Records excerpted from a collection:
== Segment start ==
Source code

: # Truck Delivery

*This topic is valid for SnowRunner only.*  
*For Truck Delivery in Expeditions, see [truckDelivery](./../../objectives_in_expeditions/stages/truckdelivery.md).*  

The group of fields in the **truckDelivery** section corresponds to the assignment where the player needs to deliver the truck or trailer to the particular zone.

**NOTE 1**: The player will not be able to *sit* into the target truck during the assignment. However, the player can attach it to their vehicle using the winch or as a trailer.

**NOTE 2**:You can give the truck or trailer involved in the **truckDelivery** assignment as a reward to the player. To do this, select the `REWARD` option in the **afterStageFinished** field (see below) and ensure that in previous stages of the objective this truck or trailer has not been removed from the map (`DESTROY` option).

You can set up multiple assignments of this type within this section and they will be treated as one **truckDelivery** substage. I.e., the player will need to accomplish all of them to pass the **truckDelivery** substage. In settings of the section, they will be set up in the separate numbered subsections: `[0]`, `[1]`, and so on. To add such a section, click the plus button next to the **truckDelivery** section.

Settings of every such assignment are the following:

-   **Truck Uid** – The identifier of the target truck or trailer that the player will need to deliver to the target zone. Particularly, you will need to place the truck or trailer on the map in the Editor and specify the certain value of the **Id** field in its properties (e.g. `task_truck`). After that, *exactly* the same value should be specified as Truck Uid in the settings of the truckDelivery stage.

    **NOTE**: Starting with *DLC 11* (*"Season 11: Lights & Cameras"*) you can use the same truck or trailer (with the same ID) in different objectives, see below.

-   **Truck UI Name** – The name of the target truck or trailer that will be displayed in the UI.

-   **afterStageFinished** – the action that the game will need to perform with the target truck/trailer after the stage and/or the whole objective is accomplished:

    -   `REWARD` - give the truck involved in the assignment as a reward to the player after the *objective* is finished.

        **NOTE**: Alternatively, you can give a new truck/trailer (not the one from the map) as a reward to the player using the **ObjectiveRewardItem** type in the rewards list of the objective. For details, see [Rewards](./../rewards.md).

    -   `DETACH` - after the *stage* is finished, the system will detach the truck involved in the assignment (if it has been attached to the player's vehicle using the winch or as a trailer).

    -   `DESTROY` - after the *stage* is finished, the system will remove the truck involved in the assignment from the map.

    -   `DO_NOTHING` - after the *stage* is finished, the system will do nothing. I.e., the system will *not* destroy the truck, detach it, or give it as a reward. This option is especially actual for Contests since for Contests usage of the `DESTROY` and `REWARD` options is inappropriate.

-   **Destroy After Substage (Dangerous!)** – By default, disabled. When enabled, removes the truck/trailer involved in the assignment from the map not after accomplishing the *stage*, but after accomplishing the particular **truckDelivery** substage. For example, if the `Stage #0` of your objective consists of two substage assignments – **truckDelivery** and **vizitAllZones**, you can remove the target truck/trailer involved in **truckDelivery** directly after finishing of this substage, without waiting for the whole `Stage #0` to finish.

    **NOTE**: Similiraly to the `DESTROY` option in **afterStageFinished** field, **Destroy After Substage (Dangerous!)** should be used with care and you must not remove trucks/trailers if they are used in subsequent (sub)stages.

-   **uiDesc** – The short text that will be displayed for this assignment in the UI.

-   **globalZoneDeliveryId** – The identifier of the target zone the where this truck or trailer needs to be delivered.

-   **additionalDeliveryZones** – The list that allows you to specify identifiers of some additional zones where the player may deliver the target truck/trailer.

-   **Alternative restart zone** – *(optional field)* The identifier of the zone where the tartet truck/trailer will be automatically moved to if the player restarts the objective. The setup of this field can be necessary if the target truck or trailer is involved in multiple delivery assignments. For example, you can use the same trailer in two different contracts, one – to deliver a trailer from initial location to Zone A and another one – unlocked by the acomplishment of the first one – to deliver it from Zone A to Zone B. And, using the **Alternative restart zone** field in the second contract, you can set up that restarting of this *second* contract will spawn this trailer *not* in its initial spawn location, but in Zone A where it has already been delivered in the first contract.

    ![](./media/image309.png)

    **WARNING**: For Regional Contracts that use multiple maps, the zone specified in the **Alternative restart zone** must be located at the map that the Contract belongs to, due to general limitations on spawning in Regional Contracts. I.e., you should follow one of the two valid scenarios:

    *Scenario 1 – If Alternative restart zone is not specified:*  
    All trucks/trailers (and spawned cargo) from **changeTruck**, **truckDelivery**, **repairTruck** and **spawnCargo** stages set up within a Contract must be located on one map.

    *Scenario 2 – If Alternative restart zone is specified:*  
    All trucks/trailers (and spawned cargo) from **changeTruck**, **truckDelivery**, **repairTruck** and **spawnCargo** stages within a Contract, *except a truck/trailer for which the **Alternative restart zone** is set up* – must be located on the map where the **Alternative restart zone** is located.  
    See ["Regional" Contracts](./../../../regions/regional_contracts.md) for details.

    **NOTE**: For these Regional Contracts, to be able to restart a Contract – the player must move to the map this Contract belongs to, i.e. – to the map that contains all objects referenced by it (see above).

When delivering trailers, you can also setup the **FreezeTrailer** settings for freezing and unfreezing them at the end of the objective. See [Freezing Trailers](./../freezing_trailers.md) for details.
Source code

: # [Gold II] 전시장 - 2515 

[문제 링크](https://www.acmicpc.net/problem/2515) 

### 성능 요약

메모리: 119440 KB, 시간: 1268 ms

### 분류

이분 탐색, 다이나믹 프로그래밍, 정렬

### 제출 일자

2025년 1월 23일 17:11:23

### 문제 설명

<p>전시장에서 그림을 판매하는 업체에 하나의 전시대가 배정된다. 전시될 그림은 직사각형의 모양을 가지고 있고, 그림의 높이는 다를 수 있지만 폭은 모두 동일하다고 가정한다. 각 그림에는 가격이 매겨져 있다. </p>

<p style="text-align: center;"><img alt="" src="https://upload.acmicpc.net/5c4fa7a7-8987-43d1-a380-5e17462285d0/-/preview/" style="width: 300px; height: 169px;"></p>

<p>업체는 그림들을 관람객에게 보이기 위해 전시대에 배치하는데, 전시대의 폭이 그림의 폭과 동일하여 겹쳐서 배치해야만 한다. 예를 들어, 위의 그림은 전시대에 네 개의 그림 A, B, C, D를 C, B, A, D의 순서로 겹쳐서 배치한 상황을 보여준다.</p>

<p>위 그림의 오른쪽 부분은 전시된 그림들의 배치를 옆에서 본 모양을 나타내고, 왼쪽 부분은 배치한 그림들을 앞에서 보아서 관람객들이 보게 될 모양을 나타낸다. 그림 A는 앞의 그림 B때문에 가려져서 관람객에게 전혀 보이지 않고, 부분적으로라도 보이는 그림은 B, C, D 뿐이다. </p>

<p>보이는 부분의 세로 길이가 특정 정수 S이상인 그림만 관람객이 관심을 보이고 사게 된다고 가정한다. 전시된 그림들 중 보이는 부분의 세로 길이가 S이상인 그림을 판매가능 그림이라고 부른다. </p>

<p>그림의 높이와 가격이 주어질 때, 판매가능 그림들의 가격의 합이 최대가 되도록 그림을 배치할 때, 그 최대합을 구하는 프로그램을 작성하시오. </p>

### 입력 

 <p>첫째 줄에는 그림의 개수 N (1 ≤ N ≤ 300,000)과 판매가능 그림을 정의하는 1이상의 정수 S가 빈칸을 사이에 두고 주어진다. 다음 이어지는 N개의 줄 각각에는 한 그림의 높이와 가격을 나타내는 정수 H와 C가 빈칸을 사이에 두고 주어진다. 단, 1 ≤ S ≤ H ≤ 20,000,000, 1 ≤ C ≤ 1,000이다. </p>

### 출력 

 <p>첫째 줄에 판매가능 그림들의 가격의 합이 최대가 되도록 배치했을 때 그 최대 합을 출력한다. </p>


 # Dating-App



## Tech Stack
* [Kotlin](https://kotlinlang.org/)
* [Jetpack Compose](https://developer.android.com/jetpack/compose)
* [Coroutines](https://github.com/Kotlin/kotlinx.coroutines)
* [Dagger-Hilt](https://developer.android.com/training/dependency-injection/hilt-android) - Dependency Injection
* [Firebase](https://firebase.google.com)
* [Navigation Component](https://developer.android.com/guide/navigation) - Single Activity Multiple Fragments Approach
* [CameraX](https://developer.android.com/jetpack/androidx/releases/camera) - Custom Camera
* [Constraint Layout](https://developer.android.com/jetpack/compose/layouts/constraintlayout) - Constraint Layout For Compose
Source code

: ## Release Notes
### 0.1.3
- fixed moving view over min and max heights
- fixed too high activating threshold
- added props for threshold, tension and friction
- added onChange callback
== Segment end ==
PROBLEM TO SOLVE
Go through the records above line by line and say how many lines include "fixed", giving only that number.

WRITTEN SOLUTION
2